Emerging growth company ☐
If an emerging growth company, indicate by check mark if the registrant has elected not to use the extended transition period for complying with any new or revised financial accounting standards provided pursuant to Section 13(a) of the Exchange Act. ☐
ITEM 5.02. | Departure of Directors or Certain Officers; Election of Directors; Appointment of Certain Officers; Compensatory Arrangements of Certain Officers. |
(e) As described in Item 5.07 below, Synaptics Incorporated (the “Company,” “we” or “us”) held its 2023 Annual Meeting of Stockholders (the “Annual Meeting”) on October 24, 2023. At the Annual Meeting, our stockholders approved an amendment and restatement of our Amended and Restated 2019 Equity and Incentive Compensation Plan that provides for an increase of 900,000 shares of our common stock authorized for issuance thereunder (as amended and restated, the “2019 Plan”). Our named executive officers are eligible to participate in the 2019 Plan. Our Board of Directors approved the 2019 Plan on July 25, 2023, subject to stockholder approval at the Annual Meeting. A summary of the material terms of the 2019 Plan is set forth under the caption “Proposal Five: Approval of the Amended and Restated 2019 Equity and Incentive Compensation Plan” in the Company’s Definitive Proxy Statement on Schedule 14A filed with the Securities and Exchange Commission (the “Commission”) on September 5, 2023. That summary and the above description of the 2019 Plan do not purport to be complete and are qualified in their entirety by reference to the 2019 Plan, which is filed as Exhibit 10.1 to this Current Report on Form 8-K and is incorporated herein by reference.
ITEM 5.03. | Amendments to Articles of Incorporation or Bylaws; Change in Fiscal Year. |
As described in Item 5.07 below, at the Annual Meeting on October 24, 2023, our stockholders approved an Amended and Restated Certificate of Incorporation (the “Amended and Restated Certificate”) to declassify the Board beginning with the 2024 annual meeting of stockholders and certain other changes. The Amended and Restated Certificate was filed with the Secretary of State of the State of Delaware and became effective on October 25, 2023.
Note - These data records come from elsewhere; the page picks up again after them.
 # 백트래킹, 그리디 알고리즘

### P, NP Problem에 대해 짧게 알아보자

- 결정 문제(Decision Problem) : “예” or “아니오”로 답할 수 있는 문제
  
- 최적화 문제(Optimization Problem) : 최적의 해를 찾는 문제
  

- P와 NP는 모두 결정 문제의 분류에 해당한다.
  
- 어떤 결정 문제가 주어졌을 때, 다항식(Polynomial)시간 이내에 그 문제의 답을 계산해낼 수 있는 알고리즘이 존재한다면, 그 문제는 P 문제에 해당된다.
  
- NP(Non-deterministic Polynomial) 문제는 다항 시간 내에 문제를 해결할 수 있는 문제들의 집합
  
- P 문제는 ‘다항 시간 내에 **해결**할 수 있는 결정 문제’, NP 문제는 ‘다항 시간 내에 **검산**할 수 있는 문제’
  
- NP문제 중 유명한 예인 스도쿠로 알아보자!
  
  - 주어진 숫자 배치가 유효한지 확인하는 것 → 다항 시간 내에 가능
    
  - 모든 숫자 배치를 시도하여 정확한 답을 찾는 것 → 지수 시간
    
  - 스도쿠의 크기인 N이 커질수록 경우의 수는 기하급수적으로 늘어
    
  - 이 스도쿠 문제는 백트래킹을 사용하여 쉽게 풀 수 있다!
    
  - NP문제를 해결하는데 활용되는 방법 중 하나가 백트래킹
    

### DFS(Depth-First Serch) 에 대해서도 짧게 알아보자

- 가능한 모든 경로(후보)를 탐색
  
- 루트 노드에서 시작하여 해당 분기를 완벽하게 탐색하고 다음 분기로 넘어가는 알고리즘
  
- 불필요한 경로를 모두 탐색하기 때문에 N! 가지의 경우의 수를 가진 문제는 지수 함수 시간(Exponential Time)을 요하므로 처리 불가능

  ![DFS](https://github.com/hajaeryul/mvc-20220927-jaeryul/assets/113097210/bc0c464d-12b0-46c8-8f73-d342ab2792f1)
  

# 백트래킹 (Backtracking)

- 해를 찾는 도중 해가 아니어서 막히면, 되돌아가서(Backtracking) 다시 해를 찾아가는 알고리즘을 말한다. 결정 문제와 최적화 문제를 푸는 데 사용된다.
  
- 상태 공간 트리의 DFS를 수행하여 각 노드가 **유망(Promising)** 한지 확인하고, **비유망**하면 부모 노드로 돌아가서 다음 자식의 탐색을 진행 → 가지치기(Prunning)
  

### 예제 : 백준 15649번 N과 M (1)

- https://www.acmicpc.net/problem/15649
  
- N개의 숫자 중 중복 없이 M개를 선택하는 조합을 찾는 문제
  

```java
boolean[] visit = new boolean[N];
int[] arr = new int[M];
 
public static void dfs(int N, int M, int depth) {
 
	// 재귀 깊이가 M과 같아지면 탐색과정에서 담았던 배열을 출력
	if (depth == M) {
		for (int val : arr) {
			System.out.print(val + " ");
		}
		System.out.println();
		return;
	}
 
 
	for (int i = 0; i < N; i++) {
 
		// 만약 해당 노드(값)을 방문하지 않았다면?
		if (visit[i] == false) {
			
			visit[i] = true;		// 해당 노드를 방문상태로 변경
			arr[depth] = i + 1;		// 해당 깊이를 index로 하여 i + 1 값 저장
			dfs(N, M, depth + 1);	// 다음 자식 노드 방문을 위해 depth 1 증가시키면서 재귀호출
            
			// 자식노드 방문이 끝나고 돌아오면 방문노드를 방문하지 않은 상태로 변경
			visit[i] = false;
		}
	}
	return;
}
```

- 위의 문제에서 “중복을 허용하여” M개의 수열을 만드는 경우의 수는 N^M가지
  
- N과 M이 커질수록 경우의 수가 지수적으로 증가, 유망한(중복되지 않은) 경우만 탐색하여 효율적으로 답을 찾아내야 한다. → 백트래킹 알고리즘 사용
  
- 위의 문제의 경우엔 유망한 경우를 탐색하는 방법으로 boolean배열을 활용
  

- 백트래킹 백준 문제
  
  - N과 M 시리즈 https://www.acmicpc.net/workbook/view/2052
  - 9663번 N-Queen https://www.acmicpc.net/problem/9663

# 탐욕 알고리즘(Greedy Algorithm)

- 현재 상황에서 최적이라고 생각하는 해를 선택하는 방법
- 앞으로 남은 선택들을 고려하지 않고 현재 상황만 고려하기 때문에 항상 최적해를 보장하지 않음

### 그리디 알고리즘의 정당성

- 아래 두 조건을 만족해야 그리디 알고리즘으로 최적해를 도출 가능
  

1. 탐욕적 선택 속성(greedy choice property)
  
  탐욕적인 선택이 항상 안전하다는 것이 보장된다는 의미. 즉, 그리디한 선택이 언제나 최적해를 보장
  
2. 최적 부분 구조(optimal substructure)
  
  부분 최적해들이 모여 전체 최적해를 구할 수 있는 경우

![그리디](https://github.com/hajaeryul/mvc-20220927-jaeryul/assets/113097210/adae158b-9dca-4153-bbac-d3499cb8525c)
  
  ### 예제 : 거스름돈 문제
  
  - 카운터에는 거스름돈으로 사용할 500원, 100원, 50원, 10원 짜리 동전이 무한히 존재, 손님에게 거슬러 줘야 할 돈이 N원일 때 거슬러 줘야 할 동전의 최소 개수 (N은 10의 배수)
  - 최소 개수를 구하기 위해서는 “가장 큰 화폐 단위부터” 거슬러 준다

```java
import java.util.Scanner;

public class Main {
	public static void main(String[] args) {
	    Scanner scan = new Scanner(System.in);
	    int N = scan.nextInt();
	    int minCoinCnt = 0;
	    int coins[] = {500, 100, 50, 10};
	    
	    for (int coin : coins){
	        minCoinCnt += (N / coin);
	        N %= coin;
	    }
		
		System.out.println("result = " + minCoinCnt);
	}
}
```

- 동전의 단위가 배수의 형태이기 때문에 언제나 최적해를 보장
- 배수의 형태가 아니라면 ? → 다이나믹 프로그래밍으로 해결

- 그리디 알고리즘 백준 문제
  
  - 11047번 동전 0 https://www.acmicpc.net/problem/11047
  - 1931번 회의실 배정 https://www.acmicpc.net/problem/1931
The Amended and Restated Certificate provides for the annual election of all directors, phased-in over a three-year period. Directors elected at our 2024 annual meeting of stockholders and at each subsequent annual meeting will be elected to one-year terms (until the first annual meeting of stockholders next following the director’s election and until the director’s successor is elected and qualified or until such director’s earlier death, resignation, disqualification, or removal). As a result, our Board will be fully declassified following our 2026 annual meeting of stockholders, with each director on our Board being elected annually for one-year terms beginning at the 2025 annual meeting of stockholders. The Amended and Restated Certificate does not change the current number of directors or the Board’s authority to fill any Board vacancies on account of newly created directorships resulting from any increase in the number of directors or resulting from a director’s death, resignation, disqualification, or removal. Directors who currently have multiple-year terms will continue to serve those terms until they expire and until such director’s successor is elected and qualified or until such director’s earlier death, resignation, disqualification, or removal. Any director elected by the Board to fill a vacant or new directorship would serve until the first annual meeting of stockholders next following such director’s election and until such director’s successor is elected and qualified or until such director’s earlier death, resignation, disqualification, or removal.
The Amended and Restated Certificate also includes certain technical and other administrative changes that do not substantively affect stockholder rights, including removing the original incorporator, eliminating the reference to the Board’s ability to remove directors for cause, renumbering the articles and other immaterial changes.
The above summary of the Amended and Restated Certificate does not purport to be complete and is qualified in its entirety by reference to the Amended and Restated Certificate, which is filed as Exhibit 3.1 to this Current Report on Form 8-K and is incorporated herein by reference.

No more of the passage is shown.